Your goal -
Which of the lines in the records below hold the string "textsc"? Copy every one of them.

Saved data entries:
★ ★ ★ ★ ★

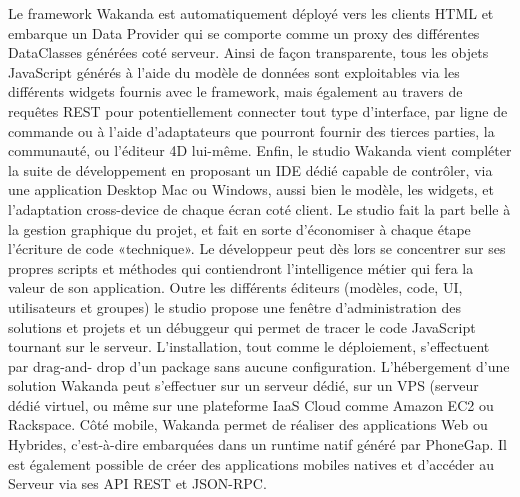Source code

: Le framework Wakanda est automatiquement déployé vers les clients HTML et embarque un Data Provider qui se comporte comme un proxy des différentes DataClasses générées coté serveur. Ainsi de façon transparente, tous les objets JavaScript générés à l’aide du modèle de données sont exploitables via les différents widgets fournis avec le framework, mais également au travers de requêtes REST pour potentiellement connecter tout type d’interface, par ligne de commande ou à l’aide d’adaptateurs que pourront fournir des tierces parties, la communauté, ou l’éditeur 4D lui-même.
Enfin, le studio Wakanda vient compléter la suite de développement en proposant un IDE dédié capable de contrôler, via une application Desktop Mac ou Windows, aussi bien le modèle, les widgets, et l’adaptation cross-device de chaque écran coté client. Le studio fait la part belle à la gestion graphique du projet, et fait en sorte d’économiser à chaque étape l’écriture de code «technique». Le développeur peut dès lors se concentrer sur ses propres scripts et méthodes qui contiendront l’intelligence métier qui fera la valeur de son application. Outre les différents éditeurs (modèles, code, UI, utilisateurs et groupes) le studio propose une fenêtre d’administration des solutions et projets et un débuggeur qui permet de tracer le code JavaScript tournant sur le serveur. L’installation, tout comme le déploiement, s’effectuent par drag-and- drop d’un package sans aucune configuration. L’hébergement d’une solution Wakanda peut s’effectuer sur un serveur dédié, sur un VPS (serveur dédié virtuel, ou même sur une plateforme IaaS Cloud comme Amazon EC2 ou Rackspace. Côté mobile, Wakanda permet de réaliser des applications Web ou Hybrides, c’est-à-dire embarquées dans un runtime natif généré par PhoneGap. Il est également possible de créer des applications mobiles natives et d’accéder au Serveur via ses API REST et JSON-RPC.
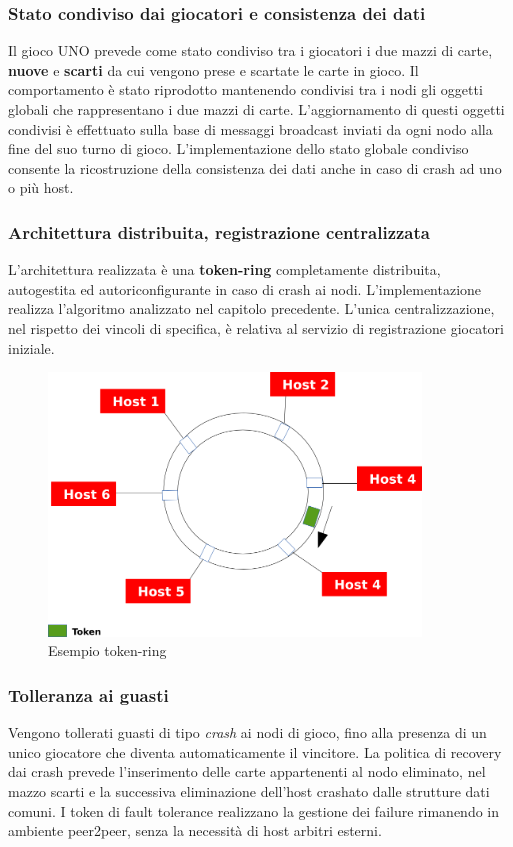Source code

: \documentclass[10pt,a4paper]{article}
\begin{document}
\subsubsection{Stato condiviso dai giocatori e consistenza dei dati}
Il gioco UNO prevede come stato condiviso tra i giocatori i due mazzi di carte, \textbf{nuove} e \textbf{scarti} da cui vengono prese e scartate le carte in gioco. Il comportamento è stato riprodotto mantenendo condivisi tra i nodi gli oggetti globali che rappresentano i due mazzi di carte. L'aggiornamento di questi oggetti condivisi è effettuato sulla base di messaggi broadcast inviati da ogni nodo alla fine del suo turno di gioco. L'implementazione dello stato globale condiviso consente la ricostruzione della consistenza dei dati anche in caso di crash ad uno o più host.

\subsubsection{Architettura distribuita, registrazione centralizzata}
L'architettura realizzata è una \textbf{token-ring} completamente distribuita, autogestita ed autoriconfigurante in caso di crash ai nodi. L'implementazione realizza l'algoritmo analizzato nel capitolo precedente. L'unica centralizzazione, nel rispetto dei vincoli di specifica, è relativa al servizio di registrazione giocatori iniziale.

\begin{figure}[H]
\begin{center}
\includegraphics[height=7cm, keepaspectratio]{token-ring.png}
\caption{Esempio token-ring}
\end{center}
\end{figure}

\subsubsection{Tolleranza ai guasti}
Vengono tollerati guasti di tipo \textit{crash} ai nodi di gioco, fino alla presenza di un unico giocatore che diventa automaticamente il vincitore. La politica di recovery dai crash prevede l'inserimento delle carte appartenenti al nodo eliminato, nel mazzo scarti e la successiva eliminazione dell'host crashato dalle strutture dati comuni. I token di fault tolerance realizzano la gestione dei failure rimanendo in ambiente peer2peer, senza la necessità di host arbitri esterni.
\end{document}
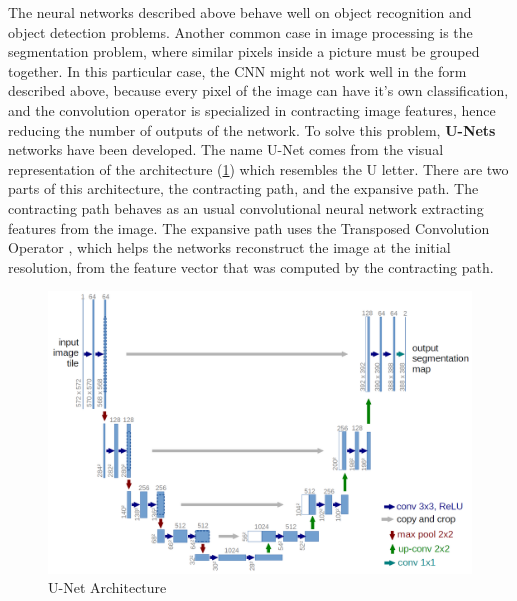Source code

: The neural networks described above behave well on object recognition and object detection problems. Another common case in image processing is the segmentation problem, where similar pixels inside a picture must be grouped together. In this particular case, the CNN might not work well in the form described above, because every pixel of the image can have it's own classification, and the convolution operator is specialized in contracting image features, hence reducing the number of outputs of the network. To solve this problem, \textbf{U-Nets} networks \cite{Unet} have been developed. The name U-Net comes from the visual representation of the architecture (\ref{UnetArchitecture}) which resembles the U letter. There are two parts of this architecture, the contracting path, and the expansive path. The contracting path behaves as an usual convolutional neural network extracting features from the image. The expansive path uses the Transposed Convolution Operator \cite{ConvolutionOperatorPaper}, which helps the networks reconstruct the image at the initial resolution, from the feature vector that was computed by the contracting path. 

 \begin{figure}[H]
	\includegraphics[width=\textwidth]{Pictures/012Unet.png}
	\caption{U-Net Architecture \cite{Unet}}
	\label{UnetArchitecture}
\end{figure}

★ ★ ★ ★ ★

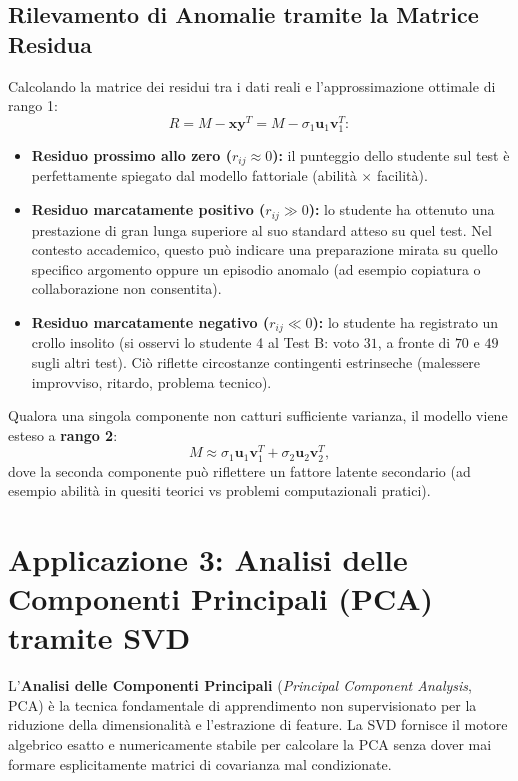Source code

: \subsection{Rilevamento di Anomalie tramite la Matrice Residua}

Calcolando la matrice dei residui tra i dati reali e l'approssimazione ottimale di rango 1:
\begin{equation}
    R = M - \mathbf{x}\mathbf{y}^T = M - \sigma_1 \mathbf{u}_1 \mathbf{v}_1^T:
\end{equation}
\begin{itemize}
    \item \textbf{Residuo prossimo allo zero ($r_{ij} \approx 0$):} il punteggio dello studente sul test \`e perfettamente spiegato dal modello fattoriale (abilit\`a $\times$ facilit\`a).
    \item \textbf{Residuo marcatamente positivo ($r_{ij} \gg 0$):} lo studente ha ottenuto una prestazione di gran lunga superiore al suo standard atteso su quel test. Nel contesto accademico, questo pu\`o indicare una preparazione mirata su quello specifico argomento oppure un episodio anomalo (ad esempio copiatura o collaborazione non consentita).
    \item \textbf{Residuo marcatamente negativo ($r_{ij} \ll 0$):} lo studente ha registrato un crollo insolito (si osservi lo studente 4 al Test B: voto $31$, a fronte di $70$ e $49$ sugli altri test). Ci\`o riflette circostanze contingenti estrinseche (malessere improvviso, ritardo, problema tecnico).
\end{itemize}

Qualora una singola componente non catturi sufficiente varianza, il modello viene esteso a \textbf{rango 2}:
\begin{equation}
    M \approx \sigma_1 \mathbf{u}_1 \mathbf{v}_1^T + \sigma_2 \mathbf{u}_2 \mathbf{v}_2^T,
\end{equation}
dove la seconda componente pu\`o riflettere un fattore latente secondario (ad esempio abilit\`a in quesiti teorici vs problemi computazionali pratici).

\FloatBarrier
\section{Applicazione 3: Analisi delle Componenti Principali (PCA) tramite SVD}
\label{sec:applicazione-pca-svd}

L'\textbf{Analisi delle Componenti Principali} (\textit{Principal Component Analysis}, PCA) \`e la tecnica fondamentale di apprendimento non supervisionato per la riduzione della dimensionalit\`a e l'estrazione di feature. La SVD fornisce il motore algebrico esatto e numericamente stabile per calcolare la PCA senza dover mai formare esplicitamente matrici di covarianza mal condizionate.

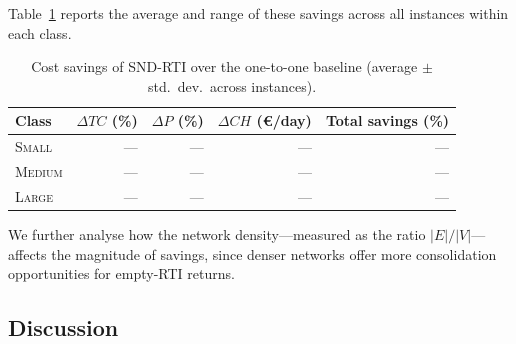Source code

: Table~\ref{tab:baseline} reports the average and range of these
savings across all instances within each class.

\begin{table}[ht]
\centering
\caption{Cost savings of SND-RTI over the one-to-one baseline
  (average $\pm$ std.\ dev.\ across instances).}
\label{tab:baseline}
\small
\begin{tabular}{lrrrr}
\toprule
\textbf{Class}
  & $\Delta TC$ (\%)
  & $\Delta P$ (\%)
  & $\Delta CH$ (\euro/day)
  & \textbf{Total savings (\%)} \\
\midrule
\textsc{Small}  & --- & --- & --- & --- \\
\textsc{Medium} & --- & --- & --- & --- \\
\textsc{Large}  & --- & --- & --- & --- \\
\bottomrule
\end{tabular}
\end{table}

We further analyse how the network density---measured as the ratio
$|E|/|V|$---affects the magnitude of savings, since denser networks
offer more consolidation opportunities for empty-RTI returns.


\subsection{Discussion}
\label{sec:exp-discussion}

★ ★ ★ ★ ★

Reply -
\textsc{Small}  & --- & --- & --- & --- \\
\textsc{Medium} & --- & --- & --- & --- \\
\textsc{Large}  & --- & --- & --- & --- \\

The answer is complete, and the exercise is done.